God is interested in a relationship with us, and journaling is one way of paying attention to that relationship and of processing some of the thoughts and feelings that are a part of that relationship. There is no magic—journaling doesn’t necessarily make us more spiritual or even more insightful. But, it can enhance our communication with God, which will eventually lead to communion with God.

Communication is about both sending and receiving. When we do all the talking (whether to God or to anyone else), the conversation gets old pretty fast. Most of us are more confident about our ability to talk to God than our ability to listen to God. Journaling gives us an opportunity to “practice our listening” by making a space to hear God speak.

For some, writing helps to process what’s going on inside. It slows us down enough to notice what’s going on within and around us, and it gives us freedom to express what’s not safe to share with others. Since no one should ever read our journal, we can share our deep desires, fears, anger, as well as our loftiest hopes and dreams. 

Ways to Journal: Chronicling, Journaling, Art

C.S. Lewis says, “I am sure that some are born to write as trees are born to bear leaves; for these, writing is a necessary mode of their own development.” People like this don’t know what they really think or feel until they begin to write about it. Journaling will open to them a stream of communication to and from God that will shape their inner world and their outer lives.

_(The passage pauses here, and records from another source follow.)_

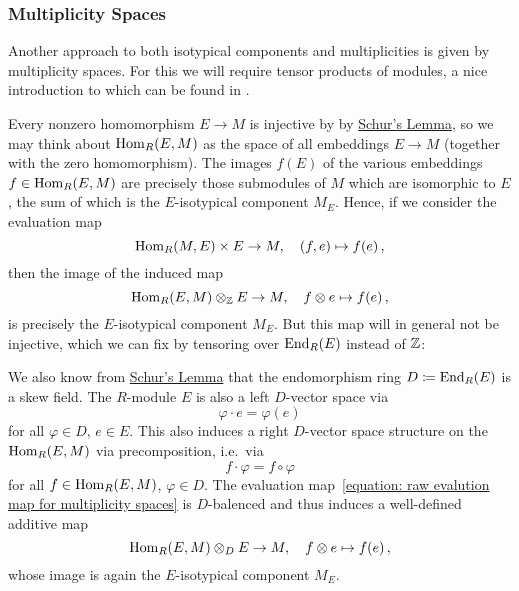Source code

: \subsubsection{Multiplicity Spaces}


\begin{fluff}
  Another approach to both isotypical components and multiplicities is given by multiplicity spaces.
  For this we will require tensor products of modules, a nice introduction to which can be found in \cite[Chapter 10.4]{DummitFoote2004}.
\end{fluff}


\begin{fluff}
  \label{fluff: introducting multiplicity spaces}
  Every nonzero homomorphism $E \to M$ is injective by by \hyperref[proposition: schurs lemma for modules]{Schur’s Lemma}, so we may think about $\operatorname{Hom}_R(E,M)$ as the space of all embeddings $E \to M$ (together with the zero homomorphism).
  The images $f(E)$ of the various embeddings $f \in \operatorname{Hom}_R(E,M)$ are precisely those submodules of $M$ which are isomorphic to $E$, the sum of which is the $E$-isotypical component $M_E$.
  Hence, if we consider the evaluation map
  \begin{equation}
    \label{equation: raw evalution map for multiplicity spaces}
            \operatorname{Hom}_R(M,E) \times E
    \to     M,
    \quad   (f, e)
    \mapsto f(e) \,,
  \end{equation}
  then the image of the induced map
  \[            
            \operatorname{Hom}_R(E,M) \mathbin{\otimes}_{\mathbb{Z}} E
    \to     M,
    \quad   f \mathbin{\otimes} e
    \mapsto f(e) \,,
  \]
  is precisely the $E$-isotypical component $M_E$.
  But this map will in general not be injective, which we can fix by tensoring over $\operatorname{End}_R(E)$ instead of $\mathbb{Z}$:
  
  We also know from \hyperref[proposition: schurs lemma for modules]{Schur’s Lemma} that the endomorphism ring $D \coloneqq \operatorname{End}_R(E)$ is a skew field.
  The $R$-module $E$ is also a left $D$-vector space via
  \[
      \varphi \cdot e
    = \varphi(e)
  \]
  for all $\varphi \in D$, $e \in E$.
  This also induces a right $D$-vector space structure on the $\operatorname{Hom}_R(E,M)$ via precomposition, i.e.\ via
  \[
      f \cdot \varphi
    = f \circ \varphi
  \]
  for all $f \in \operatorname{Hom}_R(E,M)$, $\varphi \in D$.
  The evaluation map~\eqref{equation: raw evalution map for multiplicity spaces} is $D$-balenced and thus induces a well-defined additive map
  \[
            \operatorname{Hom}_R(E,M) \mathbin{\otimes}_D E
    \to     M,
    \quad   f \mathbin{\otimes} e
    \mapsto f(e) \,,
  \]
  whose image is again the $E$-isotypical component $M_E$.
  

\end{fluff}
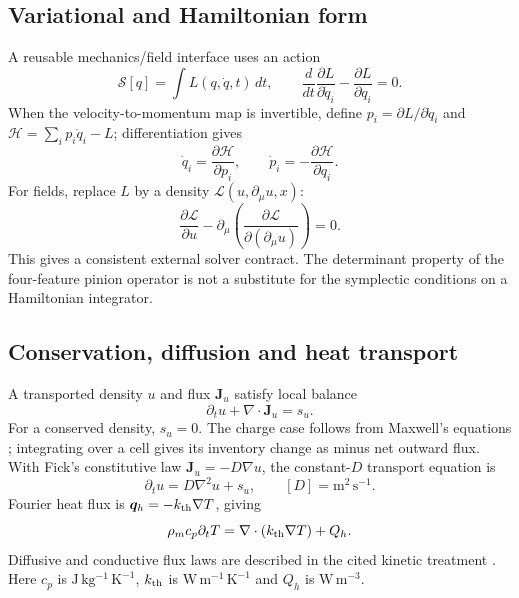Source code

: \documentclass[11pt,a4paper]{article}
\numberwithin{equation}{section}
\begin{document}
\subsection{Variational and Hamiltonian form}
A reusable mechanics/field interface uses an action \cite[Ch.~19]{action}
\begin{equation}
\mathcal S[q]=\int L(q,\dot q,t)\,dt,\qquad
\frac{d}{dt}\frac{\partial L}{\partial\dot q_i}-\frac{\partial L}{\partial q_i}=0.
\end{equation}
When the velocity-to-momentum map is invertible, define $p_i=\partial L/\partial\dot q_i$ and $\mathcal H=\sum_i p_i\dot q_i-L$; differentiation gives
\begin{equation}
\dot q_i=\frac{\partial\mathcal H}{\partial p_i},\qquad
\dot p_i=-\frac{\partial\mathcal H}{\partial q_i}.
\end{equation}
For fields, replace $L$ by a density $\mathcal L(u,\partial_\mu u,x)$:
\begin{equation}
\frac{\partial\mathcal L}{\partial u}
-\partial_\mu\!\left(\frac{\partial\mathcal L}{\partial(\partial_\mu u)}\right)=0.
\end{equation}
This gives a consistent external solver contract. The determinant property of the four-feature pinion operator is not a substitute for the symplectic conditions on a Hamiltonian integrator.

\subsection{Conservation, diffusion and heat transport}
A transported density $u$ and flux $\bm J_u$ satisfy local balance
\begin{equation}
\partial_tu+\nabla\cdot\bm J_u=s_u.
\label{eq:continuity}
\end{equation}
For a conserved density, $s_u=0$. The charge case follows from Maxwell's equations \cite{maxwell}; integrating over a cell gives its inventory change as minus net outward flux. With Fick's constitutive law $\bm J_u=-D\nabla u$, the constant-$D$ transport equation is
\begin{equation}
\partial_tu=D\nabla^2u+s_u,\qquad [D]=\mathrm{m^2\,s^{-1}}.
\end{equation}
Fourier heat flux is $\bm q_h=-k_{\rm th}\nabla T$, giving
\begin{equation}
\rho_m c_p\partial_tT=\nabla\cdot(k_{\rm th}\nabla T)+Q_h.
\end{equation}
Diffusive and conductive flux laws are described in the cited kinetic treatment \cite[Secs.~43--5 and 43--6]{diffusion}. Here $c_p$ is $\mathrm{J\,kg^{-1}\,K^{-1}}$, $k_{\rm th}$ is $\mathrm{W\,m^{-1}\,K^{-1}}$ and $Q_h$ is $\mathrm{W\,m^{-3}}$.
\end{document}
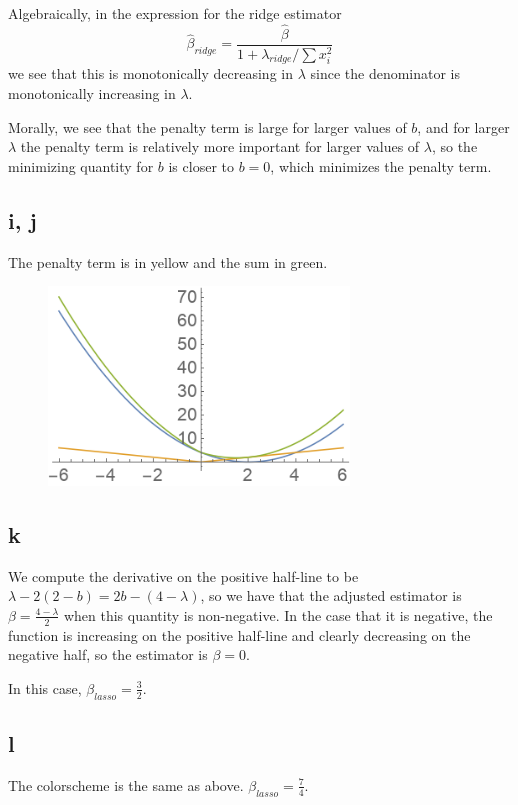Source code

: \documentclass[12pt,letterpaper]{article}
\theoremstyle{definition}
\begin{document}
Algebraically, in the expression for the ridge estimator
\[
  \hat{\beta}_{ridge} = \frac{\hat{\beta}}{1 + \lambda_{ridge}/\sum x_{i}^{2}}
\]
we see that this is monotonically decreasing in $\lambda$ since the denominator is monotonically increasing in $\lambda$.

Morally, we see that the penalty term is large for larger values of $b$, and for larger $\lambda$ the penalty term is relatively more important for larger values of $\lambda$, so the minimizing quantity for $b$ is closer to $b = 0$, which minimizes the penalty term.

\subsection*{i, j}

The penalty term is in yellow and the sum in green.

\begin{figure}[H]
  \centering
  \includegraphics[width=8cm]{plot4.png}
\end{figure}

\subsection*{k}

We compute the derivative on the positive half-line to be $\lambda - 2(2 - b) = 2b - (4 - \lambda)$, so we have that the adjusted estimator is $\beta = \frac{4 - \lambda}{2}$ when this quantity is non-negative. In the case that it is negative, the function is increasing on the positive half-line and clearly decreasing on the negative half, so the estimator is $\beta = 0$.

In this case, $\beta_{lasso} = \frac{3}{2}$.

\subsection*{l}

The colorscheme is the same as above. $\beta_{lasso} = \frac{7}{4}$.
\end{document}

But for others, the deep insights are more likely to happen outside the writing experience itself. When this is the case, one’s journal becomes a place to chronicle thoughts, impressions, feelings, and experiences with God. The journal becomes a place to make note of the ways that God has touched us—perhaps through a sermon, a scripture passage, a conversation with another person, or through nature—so that we can return to those notations from time to time to be encouraged or redirected when we sense that we are losing our direction in life.

Other ways to journal include drawing, sketching, painting, calligraphy and a host of other art forms, which express our inner being in ways that words simply can’t communicate. Images that capture the essence of our intention or the reality of life into which we may sometimes gaze are worth recording in our journal.

Christians throughout the centuries have chosen to journal their responses to a scripture passage as a means of growing closer to God. Because God is about meeting us wherever and however we are open to the encounter, we may be helped by choosing a small portion of scripture, or perhaps a collect or a creed from the Book of Common Prayer, and spending some time ruminating on the passage. As we stay with the passage we may have questions or thoughts about the scripture that we may want to journal. Sometimes insight comes to us by the Holy Spirit and we can understand God, ourselves, and/or the world in which we live in a new way. Journaling these insights gives us opportunity to process them more deeply and retain them longer in our memory and in our practice of faith.